I need to write an application which should be able to download the content of a .html page. This .html page contains a lot of JS code, which uses some document.write and other stuff.
so how can i "render" a html page (execute JS) ?
You can use WebBrowser.
Typically you don't need to display it at all, it can run on the background execute all the JS code and then you can try to find the url.
This is not that straightforward and there are some tricks and things you need to solve on the long run. Try searching for examples on the WebBrowser class and you can go from there.
i tried that and somehow, the WebBrowser object does not seem to contain any data.
it has null's and ""s everywhere.
WebBrowser web = new WebBrowser();
// breakpoint here
what am i doing wrong?
I just checked out these JS interpreters. they seem to be able to evaluate functions like "x*2" but cannot execute a whole HTML page?
any suggestions? what interpreter to use?
Parse the HTML, ripping out the JS and feed it to your JS engine.
It's all that any browser would do for you anyway.
The reason is that with Thread.Sleep() you will simply block the current thread, so it is not that reliable.
Originally Posted by Devils Child
You have to do something like this:
The first part, the most important, while ensure that the Document is completed, thus the page loaded. BUT, sometimes it loads more than once. That is why I have an additional delay. Note that the Delay function is executed from another Thread (delayThread) so it doesn't stop current thread.
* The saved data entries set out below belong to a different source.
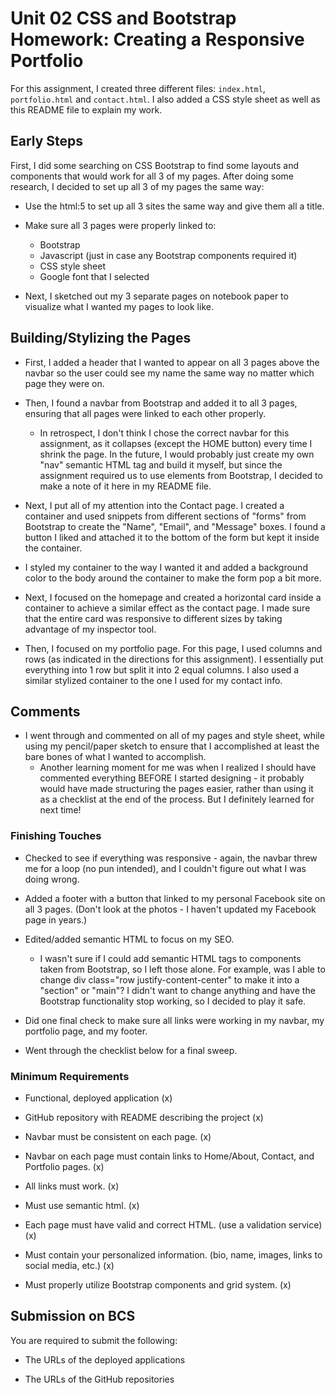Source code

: # Unit 02 CSS and Bootstrap Homework: Creating a Responsive Portfolio

For this assignment, I created three different files: `index.html`, `portfolio.html` and `contact.html`. I also added a CSS style sheet as well as this README file to explain my work.

## Early Steps

First, I did some searching on CSS Bootstrap to find some layouts and components that would work for all 3 of my pages. After doing some research, I decided to set up all 3 of my pages the same way:

- Use the html:5 to set up all 3 sites the same way and give them all a title.

- Make sure all 3 pages were properly linked to:

  - Bootstrap
  - Javascript (just in case any Bootstrap components required it)
  - CSS style sheet
  - Google font that I selected

- Next, I sketched out my 3 separate pages on notebook paper to visualize what I wanted my pages to look like.

## Building/Stylizing the Pages

- First, I added a header that I wanted to appear on all 3 pages above the navbar so the user could see my name the same way no matter which page they were on.

- Then, I found a navbar from Bootstrap and added it to all 3 pages, ensuring that all pages were linked to each other properly.

  - In retrospect, I don't think I chose the correct navbar for this assignment, as it collapses (except the HOME button) every time I shrink the page. In the future, I would probably just create my own "nav" semantic HTML tag and build it myself, but since the assignment required us to use elements from Bootstrap, I decided to make a note of it here in my README file.

- Next, I put all of my attention into the Contact page. I created a container and used snippets from different sections of "forms" from Bootstrap to create the "Name", "Email", and "Message" boxes. I found a button I liked and attached it to the bottom of the form but kept it inside the container.

- I styled my container to the way I wanted it and added a background color to the body around the container to make the form pop a bit more.

- Next, I focused on the homepage and created a horizontal card inside a container to achieve a similar effect as the contact page. I made sure that the entire card was responsive to different sizes by taking advantage of my inspector tool.

- Then, I focused on my portfolio page. For this page, I used columns and rows (as indicated in the directions for this assignment). I essentially put everything into 1 row but split it into 2 equal columns. I also used a similar stylized container to the one I used for my contact info.

## Comments

- I went through and commented on all of my pages and style sheet, while using my pencil/paper sketch to ensure that I accomplished at least the bare bones of what I wanted to accomplish.
  - Another learning moment for me was when I realized I should have commented everything BEFORE I started designing - it probably would have made structuring the pages easier, rather than using it as a checklist at the end of the process. But I definitely learned for next time!

### Finishing Touches

- Checked to see if everything was responsive - again, the navbar threw me for a loop (no pun intended), and I couldn't figure out what I was doing wrong.

- Added a footer with a button that linked to my personal Facebook site on all 3 pages. (Don't look at the photos - I haven't updated my Facebook page in years.)

- Edited/added semantic HTML to focus on my SEO.

  - I wasn't sure if I could add semantic HTML tags to components taken from Bootstrap, so I left those alone. For example, was I able to change div class="row justify-content-center" to make it into a "section" or "main"? I didn't want to change anything and have the Bootstrap functionality stop working, so I decided to play it safe.

- Did one final check to make sure all links were working in my navbar, my portfolio page, and my footer.

- Went through the checklist below for a final sweep.

### Minimum Requirements

- Functional, deployed application (x)

- GitHub repository with README describing the project (x)

- Navbar must be consistent on each page. (x)

- Navbar on each page must contain links to Home/About, Contact, and Portfolio pages. (x)

- All links must work. (x)

- Must use semantic html. (x)

- Each page must have valid and correct HTML. (use a validation service) (x)

- Must contain your personalized information. (bio, name, images, links to social media, etc.) (x)

- Must properly utilize Bootstrap components and grid system. (x)

## Submission on BCS

You are required to submit the following:

- The URLs of the deployed applications

- The URLs of the GitHub repositories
private void browser_DocumentCompleted(object sender, WebBrowserDocumentCompletedEventArgs e)
completedLoading = true;
public void LoadPage(string url, bool wait = true)
completedLoading = false;
delaying = true;
delayThread = new Thread(new ParameterizedThreadStart(delayDel));
public static void Delay(object sec)
Thread.Sleep((int)sec * 1000);
delaying = false;
Just a note, I had problems finding links even using the method above. For example I was trying to get links from search engine pages. For most of the part I could, but still somethings were missing, so it might not always be possible to do what you want.
that webbrowser example of you seems to be the way to go, but it uses 100 % CPU and somehow does not load anyway?
The page should load. That is what DocumentCompleted event is there for. I am assuming you included also
somewhere in your code before.
browser.DocumentCompleted += new WebBrowserDocumentCompletedEventHandler(browser_DocumentCompleted );
Yes, when you have a while loop you will use 100% of your CPU. You can change this if you want by any method you want, but in my case there was no reason to optimize.